Task details: The pictures are to be left out, and all remaining data is to be transcribed exactly as it appears.

The data:
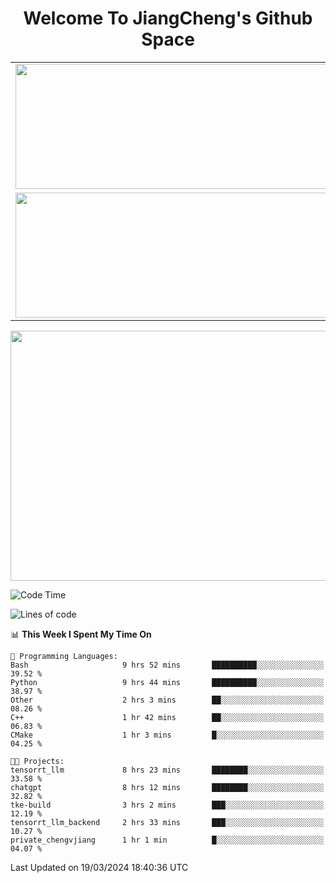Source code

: <h1 align="center">Welcome To JiangCheng's Github Space</h1>

<table align="center" frame="void" rules="none" >
  <tr>
    <td>
      <div align="center"> <img height="200px" width="500px"  src="https://github-readme-stats.vercel.app/api?username=thisjiang&hide_title=true&hide_border=true&layout=compact&show_icons=trueline_height=21&text_color=000&icon_color=000&bg_color=0,ea6161,ffc64d,fffc4d,52fa5a&theme=graywhite" /> </div>
    </td>
    <td>
      <div align="center"> <img height="200px" width="500px" src="https://github-readme-stats.vercel.app/api/top-langs/?username=thisjiang&hide_title=true&hide_border=true&layout=compact&langs_count=6&text_color=000&icon_color=fff&bg_color=0,52fa5a,4dfcff,c64dff&theme=graywhite" /> </div>
    </td>
  </tr>
  <tr>
    <td>
      <div align="center"> <img height="200px" width="500px" src="https://github-readme-streak-stats.herokuapp.com/?user=thisjiang&hide_title=true&hide_border=true&layout=compact&langs_count=6" /> </div>
    </td>
    <td>
      <div align="center"> 
      <a href="https://github.com/" target="_blank"><img style="margin: 10px" src="https://profilinator.rishav.dev/skills-assets/git-scm-icon.svg" alt="Git" height="50" /></a>  
      <a href="https://www.linux.org/" target="_blank"><img style="margin: 10px" src="https://profilinator.rishav.dev/skills-assets/linux-original.svg" alt="Linux" height="50" /></a>  
      <a href="https://www.gnu.org/software/bash/" target="_blank"><img style="margin: 10px" src="https://profilinator.rishav.dev/skills-assets/gnu_bash-icon.svg" alt="Bash" height="50" /></a>  
      </div>
    </td>
  </tr>
</table>

<div align="center"> <img height="400px" width="1000px" src="https://github-readme-activity-graph.cyclic.app/graph?username=thisjiang&theme=react&hide_title=true&hide_border=true&layout=compact&langs_count=6" /> </div></td>

<!--START_SECTION:waka-->
![Code Time](http://img.shields.io/badge/Code%20Time-977%20hrs%2033%20mins-blue)

![Lines of code](https://img.shields.io/badge/From%20Hello%20World%20I%27ve%20Written-560.4%20thousand%20lines%20of%20code-blue)

📊 **This Week I Spent My Time On** 

```text
💬 Programming Languages: 
Bash                     9 hrs 52 mins       ██████████░░░░░░░░░░░░░░░   39.52 % 
Python                   9 hrs 44 mins       ██████████░░░░░░░░░░░░░░░   38.97 % 
Other                    2 hrs 3 mins        ██░░░░░░░░░░░░░░░░░░░░░░░   08.26 % 
C++                      1 hr 42 mins        ██░░░░░░░░░░░░░░░░░░░░░░░   06.83 % 
CMake                    1 hr 3 mins         █░░░░░░░░░░░░░░░░░░░░░░░░   04.25 % 

🐱‍💻 Projects: 
tensorrt_llm             8 hrs 23 mins       ████████░░░░░░░░░░░░░░░░░   33.58 % 
chatgpt                  8 hrs 12 mins       ████████░░░░░░░░░░░░░░░░░   32.82 % 
tke-build                3 hrs 2 mins        ███░░░░░░░░░░░░░░░░░░░░░░   12.19 % 
tensorrt_llm_backend     2 hrs 33 mins       ███░░░░░░░░░░░░░░░░░░░░░░   10.27 % 
private_chengvjiang      1 hr 1 min          █░░░░░░░░░░░░░░░░░░░░░░░░   04.07 % 
```


 Last Updated on 19/03/2024 18:40:36 UTC
<!--END_SECTION:waka-->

Response area:
Source code

: <h1 align="center">Welcome To JiangCheng's Github Space</h1>

<table align="center" frame="void" rules="none" >
  <tr>
    <td>
      <div align="center"> <img height="200px" width="500px"  src="https://github-readme-stats.vercel.app/api?username=thisjiang&hide_title=true&hide_border=true&layout=compact&show_icons=trueline_height=21&text_color=000&icon_color=000&bg_color=0,ea6161,ffc64d,fffc4d,52fa5a&theme=graywhite" /> </div>
    </td>
    <td>
      <div align="center"> <img height="200px" width="500px" src="https://github-readme-stats.vercel.app/api/top-langs/?username=thisjiang&hide_title=true&hide_border=true&layout=compact&langs_count=6&text_color=000&icon_color=fff&bg_color=0,52fa5a,4dfcff,c64dff&theme=graywhite" /> </div>
    </td>
  </tr>
  <tr>
    <td>
      <div align="center"> <img height="200px" width="500px" src="https://github-readme-streak-stats.herokuapp.com/?user=thisjiang&hide_title=true&hide_border=true&layout=compact&langs_count=6" /> </div>
    </td>
    <td>
      <div align="center"> 
      <a href="https://github.com/" target="_blank"><img style="margin: 10px" src="https://profilinator.rishav.dev/skills-assets/git-scm-icon.svg" alt="Git" height="50" /></a>  
      <a href="https://www.linux.org/" target="_blank"><img style="margin: 10px" src="https://profilinator.rishav.dev/skills-assets/linux-original.svg" alt="Linux" height="50" /></a>  
      <a href="https://www.gnu.org/software/bash/" target="_blank"><img style="margin: 10px" src="https://profilinator.rishav.dev/skills-assets/gnu_bash-icon.svg" alt="Bash" height="50" /></a>  
      </div>
    </td>
  </tr>
</table>

<div align="center"> <img height="400px" width="1000px" src="https://github-readme-activity-graph.cyclic.app/graph?username=thisjiang&theme=react&hide_title=true&hide_border=true&layout=compact&langs_count=6" /> </div></td>

<!--START_SECTION:waka-->
![Code Time](http://img.shields.io/badge/Code%20Time-977%20hrs%2033%20mins-blue)

![Lines of code](https://img.shields.io/badge/From%20Hello%20World%20I%27ve%20Written-560.4%20thousand%20lines%20of%20code-blue)

📊 **This Week I Spent My Time On** 

```text
💬 Programming Languages: 
Bash                     9 hrs 52 mins       ██████████░░░░░░░░░░░░░░░   39.52 % 
Python                   9 hrs 44 mins       ██████████░░░░░░░░░░░░░░░   38.97 % 
Other                    2 hrs 3 mins        ██░░░░░░░░░░░░░░░░░░░░░░░   08.26 % 
C++                      1 hr 42 mins        ██░░░░░░░░░░░░░░░░░░░░░░░   06.83 % 
CMake                    1 hr 3 mins         █░░░░░░░░░░░░░░░░░░░░░░░░   04.25 % 

🐱‍💻 Projects: 
tensorrt_llm             8 hrs 23 mins       ████████░░░░░░░░░░░░░░░░░   33.58 % 
chatgpt                  8 hrs 12 mins       ████████░░░░░░░░░░░░░░░░░   32.82 % 
tke-build                3 hrs 2 mins        ███░░░░░░░░░░░░░░░░░░░░░░   12.19 % 
tensorrt_llm_backend     2 hrs 33 mins       ███░░░░░░░░░░░░░░░░░░░░░░   10.27 % 
private_chengvjiang      1 hr 1 min          █░░░░░░░░░░░░░░░░░░░░░░░░   04.07 % 
```


 Last Updated on 19/03/2024 18:40:36 UTC
<!--END_SECTION:waka-->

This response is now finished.